August 10th marks the 148th birthday of President Herbert Hoover. He is the earliest president with a presidential library in the National Archives system and, like the Richard Nixon Presidential Library and Museum, it is built near the site of his birthplace and gravesite. Presidents Hoover and Nixon were both Quakers and both lived in California. Hoover attended Leland Stanford Junior University (now Stanford University) and later built a home near the university campus.

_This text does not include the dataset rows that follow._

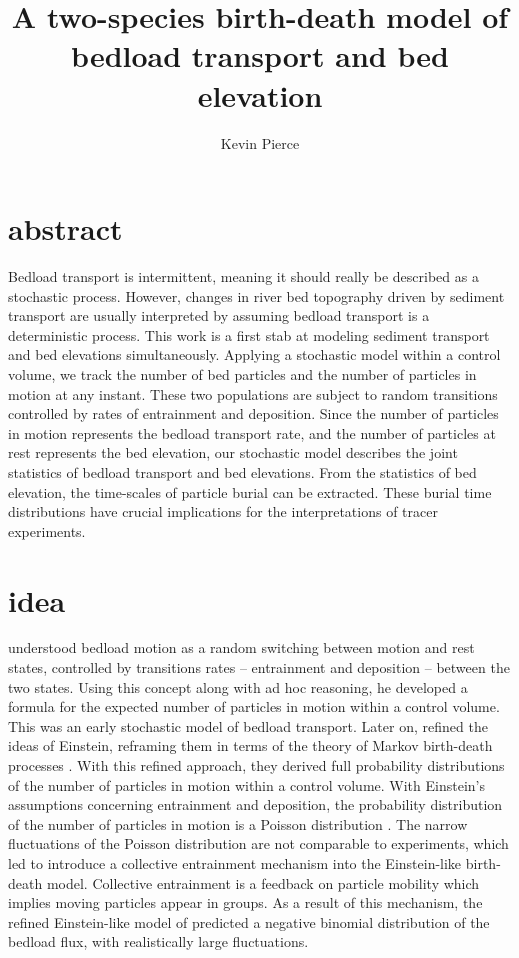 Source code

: \documentclass{article}
\begin{document}
\title{A two-species birth-death model of bedload transport and bed elevation}
\author{Kevin Pierce}
\maketitle
\section{abstract}
Bedload transport is intermittent, meaning it should really be described as a stochastic process. 
However, changes in river bed topography driven by sediment transport are usually interpreted by assuming bedload transport is a deterministic process. 
This work is a first stab at modeling sediment transport and bed elevations simultaneously. 
Applying a stochastic model within a control volume, we track the number of bed particles and the number of particles in motion at any instant. 
These two populations are subject to random transitions controlled by rates of entrainment and deposition. 
Since the number of particles in motion represents the bedload transport rate, and the number of particles at rest represents the bed elevation, our stochastic model describes the joint statistics of bedload transport and bed elevations. 
From the statistics of bed elevation, the time-scales of particle burial can be extracted. 
These burial time distributions have crucial implications for the interpretations of tracer experiments. 

\section{idea}
\citet{Einstein1950} understood bedload motion as a random switching between motion and rest states, controlled by transitions rates -- entrainment and deposition -- between the two states. 
Using this concept along with ad hoc reasoning, he developed a formula for the expected number of particles in motion within a control volume.
This was an early stochastic model of bedload transport.  
Later on, \citet{Ancey2006, Ancey2008, Heyman2013} refined the ideas of Einstein, reframing them in terms of the theory of Markov birth-death processes \citep[e.g.][]{Cox1965}. 
With this refined approach, they derived full probability distributions of the number of particles in motion within a control volume. 
With Einstein's assumptions concerning entrainment and deposition, the probability distribution of the number of particles in motion is a Poisson distribution \citep{Ancey2006}. 
The narrow fluctuations of the Poisson distribution are not comparable to experiments, which led \citet{Ancey2008} to introduce a collective entrainment mechanism into the Einstein-like birth-death model. 
Collective entrainment is a feedback on particle mobility which implies moving particles appear in groups. 
As a result of this mechanism, the refined Einstein-like model of \citet{Ancey2008} predicted a negative binomial distribution of the bedload flux, with realistically large fluctuations. 
\end{document}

Richard Nixon visited West Branch, Iowa in 1965 for the first posthumous birthday celebration for President Hoover. As former vice president, Nixon was the featured speaker. An article published in The Gazette in 2021 reflected, “Nixon took his job seriously, spending a month on the speech.” (Fanno-Langton, Diane. “Time Machine: Dwight Eisenhower and Richard Nixon visit West Branch.” The Gazette, 11 August 2021, https://www.thegazette.com/history/time-machine-dwight-eisenhower-and-richard-nixon-visit-west-branch/)

This warm, kind, generous, shy, witty, and progressive humanitarian, was painted before his countrymen as a cold, heartless, selfish, aloof, humorless reactionary. But time fortunately has a way of healing the wounds inflicted by excessive partisanship.

Richard Nixon speaking about President Herbert Hoover at the Hoover Presidential Library in West Branch, Iowa on August 9, 1965

Hoover lived for thirty-two years after his presidency and continued to be a voice in politics. He delivered a speech at the 1960 Republican National Convention when Nixon was named the Republican nominee for president.

Nixon refers to President Hoover multiple times in his memoirs RN: The Memoirs of President Nixon.

Shortly after the Alger Hiss verdict in 1950, Herbert Hoover sent then Congressmen Nixon a telegram that read, “The conviction of Alger Hiss was due to your patience and persistence alone. At last the stream of treason that has existed in our government has been exposed in a fashion all may believe.”

During the Fund Crisis when Nixon was a candidate for vice president in 1952, Hoover came to Nixon’s defense when campaign spending allegations were raised.

When Nixon was deciding whether to run for Governor of California in 1962, he recalled, “Friends whose political judgment I respected were sharply divided as to what I should do. Herbert Hoover and General Douglas MacArthur advised me to run for Congress so that I would have a forum from which I could address national and international issues.”

President Herbert Hoover passed away on October 20, 1964. Four years before Richard Nixon was elected president for the first time.